◆ **What you need to do**
Retype the entries below without any change.

/---

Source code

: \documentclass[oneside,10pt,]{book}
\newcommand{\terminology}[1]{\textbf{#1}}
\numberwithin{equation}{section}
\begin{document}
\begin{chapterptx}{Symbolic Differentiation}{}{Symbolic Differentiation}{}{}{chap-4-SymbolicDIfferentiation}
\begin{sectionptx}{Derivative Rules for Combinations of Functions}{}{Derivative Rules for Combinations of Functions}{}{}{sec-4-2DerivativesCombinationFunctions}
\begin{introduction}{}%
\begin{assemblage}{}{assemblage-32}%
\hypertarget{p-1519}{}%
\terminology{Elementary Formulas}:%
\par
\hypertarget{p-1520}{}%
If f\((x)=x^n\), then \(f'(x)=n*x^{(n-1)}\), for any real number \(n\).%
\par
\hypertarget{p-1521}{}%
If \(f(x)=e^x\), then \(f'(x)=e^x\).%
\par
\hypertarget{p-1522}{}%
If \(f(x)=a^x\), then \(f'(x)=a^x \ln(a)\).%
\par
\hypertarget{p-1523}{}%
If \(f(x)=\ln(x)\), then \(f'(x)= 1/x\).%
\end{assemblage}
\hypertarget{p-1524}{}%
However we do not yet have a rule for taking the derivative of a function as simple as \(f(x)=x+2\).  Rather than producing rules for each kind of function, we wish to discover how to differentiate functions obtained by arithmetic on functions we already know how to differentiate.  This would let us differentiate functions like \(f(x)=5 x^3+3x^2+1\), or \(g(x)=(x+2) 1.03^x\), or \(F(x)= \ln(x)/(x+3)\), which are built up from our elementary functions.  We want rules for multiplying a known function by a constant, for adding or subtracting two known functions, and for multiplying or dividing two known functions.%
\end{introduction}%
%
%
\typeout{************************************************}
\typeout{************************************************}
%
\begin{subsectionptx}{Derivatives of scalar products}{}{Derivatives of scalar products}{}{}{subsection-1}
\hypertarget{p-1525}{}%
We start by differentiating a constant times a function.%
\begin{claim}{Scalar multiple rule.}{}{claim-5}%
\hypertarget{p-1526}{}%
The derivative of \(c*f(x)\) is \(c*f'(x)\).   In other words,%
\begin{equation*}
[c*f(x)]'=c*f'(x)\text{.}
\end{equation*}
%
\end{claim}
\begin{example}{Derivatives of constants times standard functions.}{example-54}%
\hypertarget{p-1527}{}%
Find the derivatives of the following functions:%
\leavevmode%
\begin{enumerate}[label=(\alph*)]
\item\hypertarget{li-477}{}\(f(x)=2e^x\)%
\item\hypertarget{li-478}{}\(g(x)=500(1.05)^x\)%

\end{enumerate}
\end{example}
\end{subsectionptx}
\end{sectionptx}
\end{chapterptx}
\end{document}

\---

◆ **Task output**
Source code

: \documentclass[oneside,10pt,]{book}
\newcommand{\terminology}[1]{\textbf{#1}}
\numberwithin{equation}{section}
\begin{document}
\begin{chapterptx}{Symbolic Differentiation}{}{Symbolic Differentiation}{}{}{chap-4-SymbolicDIfferentiation}
\begin{sectionptx}{Derivative Rules for Combinations of Functions}{}{Derivative Rules for Combinations of Functions}{}{}{sec-4-2DerivativesCombinationFunctions}
\begin{introduction}{}%
\begin{assemblage}{}{assemblage-32}%
\hypertarget{p-1519}{}%
\terminology{Elementary Formulas}:%
\par
\hypertarget{p-1520}{}%
If f\((x)=x^n\), then \(f'(x)=n*x^{(n-1)}\), for any real number \(n\).%
\par
\hypertarget{p-1521}{}%
If \(f(x)=e^x\), then \(f'(x)=e^x\).%
\par
\hypertarget{p-1522}{}%
If \(f(x)=a^x\), then \(f'(x)=a^x \ln(a)\).%
\par
\hypertarget{p-1523}{}%
If \(f(x)=\ln(x)\), then \(f'(x)= 1/x\).%
\end{assemblage}
\hypertarget{p-1524}{}%
However we do not yet have a rule for taking the derivative of a function as simple as \(f(x)=x+2\).  Rather than producing rules for each kind of function, we wish to discover how to differentiate functions obtained by arithmetic on functions we already know how to differentiate.  This would let us differentiate functions like \(f(x)=5 x^3+3x^2+1\), or \(g(x)=(x+2) 1.03^x\), or \(F(x)= \ln(x)/(x+3)\), which are built up from our elementary functions.  We want rules for multiplying a known function by a constant, for adding or subtracting two known functions, and for multiplying or dividing two known functions.%
\end{introduction}%
%
%
\typeout{************************************************}
\typeout{************************************************}
%
\begin{subsectionptx}{Derivatives of scalar products}{}{Derivatives of scalar products}{}{}{subsection-1}
\hypertarget{p-1525}{}%
We start by differentiating a constant times a function.%
\begin{claim}{Scalar multiple rule.}{}{claim-5}%
\hypertarget{p-1526}{}%
The derivative of \(c*f(x)\) is \(c*f'(x)\).   In other words,%
\begin{equation*}
[c*f(x)]'=c*f'(x)\text{.}
\end{equation*}
%
\end{claim}
\begin{example}{Derivatives of constants times standard functions.}{example-54}%
\hypertarget{p-1527}{}%
Find the derivatives of the following functions:%
\leavevmode%
\begin{enumerate}[label=(\alph*)]
\item\hypertarget{li-477}{}\(f(x)=2e^x\)%
\item\hypertarget{li-478}{}\(g(x)=500(1.05)^x\)%

\end{enumerate}
\end{example}
\end{subsectionptx}
\end{sectionptx}
\end{chapterptx}
\end{document}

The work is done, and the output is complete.